06-10-2015 18:00 - Communiqué : Panel d'inspection un mécanisme de la banque mondiale pour faire entendre la voie des personnes vulnérables
AENC - Au cours de ma participation à la 56ème session ordinaire des droits de l’homme qui s’est tenu a Banjul Gambie, le 19 Avril 2015 j’ai été invité a participer à un atelier de sensibilisation organisé pour les délégués des OSC participant à la 56ème session ordinaire de la Commission africaine des droits de l'homme et des peuples.
Cet atelier est organisé par l’ONG, Conscience International (CI) et le Panel d'inspection tout deux partenaires de l’AENC. Plus de 40 représentants des OSC de plus d'une douzaine de pays africains et européens ont participé à l'atelier, qui a eu lieu au sein du Forum des ONG concomitantes.
Le but de l'atelier était de : présenter le Panel d’inspection aux participants invités afin d'explorer des stratégies et engager les OSC dans la promotion du travail du Panel d'inspection dans leurs pays respectifs, de partager des expériences et d'encourager les participants à intégrer le mécanisme du Panel d'inspection dans leur travail de promotion et de protection des droits humains;
d’établir une relation de travail forte et continue entre le panel et la société civile et créer un partenariat stratégique à l'échelle continentale pour le renforcement des travaux du Panel d'inspection en Afrique.
Le 22 septembre le président de l’AENC a organisé une rencontre avec un collectif des OSC a la plateforme pour expliquer l’importance du travail du Panel d'inspection pour les OSC puisqu’il se rapporte à leur travail de promotion et de protection des droits humains.
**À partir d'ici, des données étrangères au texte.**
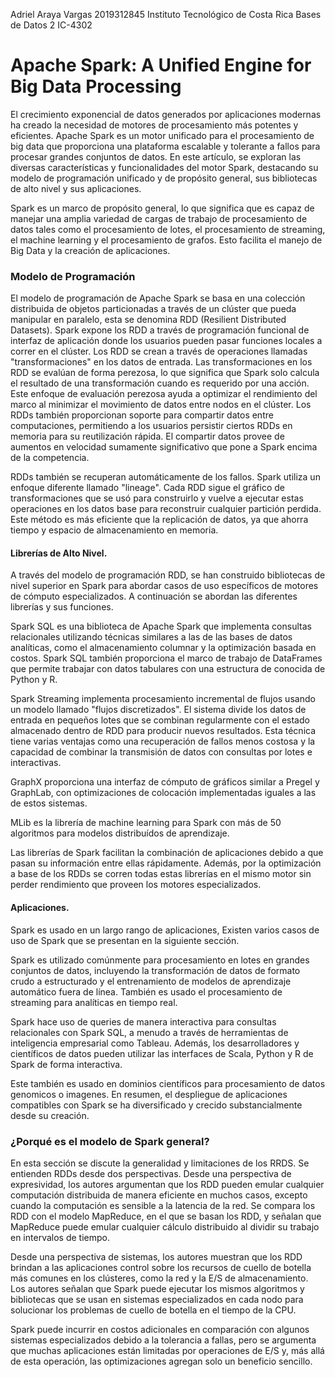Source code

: Adriel Araya Vargas 2019312845
Instituto Tecnológico de Costa Rica
Bases de Datos 2 IC-4302

# Apache Spark: A Unified Engine for Big Data Processing

El crecimiento exponencial de datos generados por aplicaciones modernas ha creado la necesidad de motores de procesamiento más potentes y eficientes. Apache Spark es un motor unificado para el procesamiento de big data que proporciona una plataforma escalable y tolerante a fallos para procesar grandes conjuntos de datos. En este artículo, se exploran las diversas características y funcionalidades del motor Spark, destacando su modelo de programación unificado y de propósito general, sus bibliotecas de alto nivel y sus aplicaciones. 

 Spark es un marco de propósito general, lo que significa que es capaz de manejar una amplia variedad de cargas de trabajo de procesamiento de datos tales como el procesamiento de lotes, el procesamiento de streaming, el machine learning y el procesamiento de grafos. Esto facilita el manejo de Big Data y la creación de aplicaciones.

### Modelo de Programación

El modelo de programación de Apache Spark se basa en una colección distribuida de objetos particionadas a través de un clúster que pueda manipular en paralelo, esta se denomina RDD (Resilient Distributed Datasets). Spark expone los RDD a través de programación funcional de interfaz de aplicación donde los usuarios pueden pasar funciones locales a correr en el clúster.  Los RDD se crean a través de operaciones llamadas "transformaciones" en los datos de entrada.   Las transformaciones en los RDD se evalúan de forma perezosa, lo que significa que Spark solo calcula el resultado de una transformación cuando es requerido por una acción. Este enfoque de evaluación perezosa ayuda a optimizar el rendimiento del marco al minimizar el movimiento de datos entre nodos en el clúster. Los RDDs también proporcionan soporte para compartir datos entre computaciones, permitiendo a los usuarios persistir ciertos RDDs en memoria para su reutilización rápida. El compartir datos provee de aumentos en velocidad sumamente significativo que pone a Spark encima de la competencia.

RDDs también se recuperan automáticamente de los fallos. Spark utiliza un enfoque diferente llamado "lineage". Cada RDD sigue el gráfico de transformaciones que se usó para construirlo y vuelve a ejecutar estas operaciones en los datos base para reconstruir cualquier partición perdida. Este método es más eficiente que la replicación de datos, ya que ahorra tiempo y espacio de almacenamiento en memoria.

#### Librerías de Alto Nivel.

A través del modelo de programación RDD, se han construido bibliotecas de nivel superior en Spark para abordar casos de uso específicos de motores de cómputo especializados. A continuación se abordan las diferentes librerías y sus funciones.

Spark SQL es una biblioteca de Apache Spark que implementa consultas relacionales utilizando técnicas similares a las de las bases de datos analíticas, como el almacenamiento columnar y la optimización basada en costos. Spark SQL también proporciona el marco de trabajo de DataFrames que permite trabajar con datos tabulares con una estructura de conocida de Python y R.

Spark Streaming implementa procesamiento incremental de flujos usando un modelo llamado "flujos discretizados". El sistema divide los datos de entrada en pequeños lotes que se combinan regularmente con el estado almacenado dentro de RDD para producir nuevos resultados. Esta técnica tiene varias ventajas como una recuperación de fallos menos costosa y la capacidad de combinar la transmisión de datos con consultas por lotes e interactivas.

GraphX proporciona una interfaz de cómputo de gráficos similar a Pregel y GraphLab, con optimizaciones de colocación implementadas iguales a las de estos sistemas.

MLib es la librería de machine learning para Spark con más de 50  algoritmos para modelos distribuídos de aprendizaje.

Las librerías de Spark facilitan la combinación de aplicaciones debido a que pasan su información entre ellas rápidamente. Además, por la optimización a base de los RDDs se corren todas estas librerías en el mismo motor sin perder rendimiento que proveen los motores especializados.

#### Aplicaciones.

Spark es usado en un largo rango de aplicaciones, Existen varios casos de uso de Spark que se presentan en la siguiente sección. 

 Spark es utilizado comúnmente para procesamiento en lotes en grandes conjuntos de datos, incluyendo la transformación de datos de formato crudo a estructurado y el entrenamiento de modelos de aprendizaje automático fuera de línea. También es usado el procesamiento de streaming para analíticas en tiempo real. 
 
 Spark hace uso de queries de manera interactiva para consultas relacionales con Spark SQL, a menudo a través de herramientas de inteligencia empresarial como Tableau. Además, los desarrolladores y científicos de datos pueden utilizar las interfaces de Scala, Python y R de Spark de forma interactiva. 
 
 Este también es usado en dominios científicos para procesamiento de datos genomicos o imagenes. En resumen, el despliegue de aplicaciones compatibles con Spark se ha diversificado y crecido substancialmente desde su creación.

### ¿Porqué es el modelo de Spark general?

En esta sección se discute la generalidad y limitaciones de los RRDS. Se entienden RDDs desde dos perspectivas. Desde una perspectiva de expresividad, los autores argumentan que los RDD pueden emular cualquier computación distribuida de manera eficiente en muchos casos, excepto cuando la computación es sensible a la latencia de la red. Se compara los RDD con el modelo MapReduce, en el que se basan los RDD, y señalan que MapReduce puede emular cualquier cálculo distribuido al dividir su trabajo en intervalos de tiempo.

Desde una perspectiva de sistemas, los autores muestran que los RDD brindan a las aplicaciones control sobre los recursos de cuello de botella más comunes en los clústeres, como la red y la E/S de almacenamiento. Los autores señalan que Spark puede ejecutar los mismos algoritmos y bibliotecas que se usan en sistemas especializados en cada nodo para solucionar los problemas de cuello de botella en el tiempo de la CPU.

Spark puede incurrir en costos adicionales en comparación con algunos sistemas especializados debido a la tolerancia a fallas, pero se argumenta que muchas aplicaciones están limitadas por operaciones de E/S y, más allá de esta operación, las optimizaciones agregan solo un beneficio sencillo.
Monsieur Sidiya Ould Ahemdi a expliqué qu’un grand nombre d’organisations de la société civile (OSC) et des communautés en Afrique ont peu ou pas de connaissances sur un tel mécanisme bien qu’en Afrique beaucoup de pays dépendent en grande partie des projets financés par la Banque mondiale pour leur croissance économique, mais les citoyens ne sont pas bien informés sur la façon dont ils peuvent participer à la gouvernance de ces projets.
Depuis sa création en 1993 le Panel d'inspection n'a reçu que 94 demandes de plaintes, seulement 26 de ces demandes sont fait par les États africains et sur ce nombre, l’Afrique de l'Ouest n’a enregistré que 5 demandes formulés par 3 pays à savoir, le Nigeria (3), le Ghana (1) et le Libéria (1).
Ceci, cependant, ne représente pas l'inefficacité du Groupe mais reflète l’importance de créer un partenariat entre le Groupe et les OSC qui sont les oreilles et la bouche de l'ensemble des citoyens concernés.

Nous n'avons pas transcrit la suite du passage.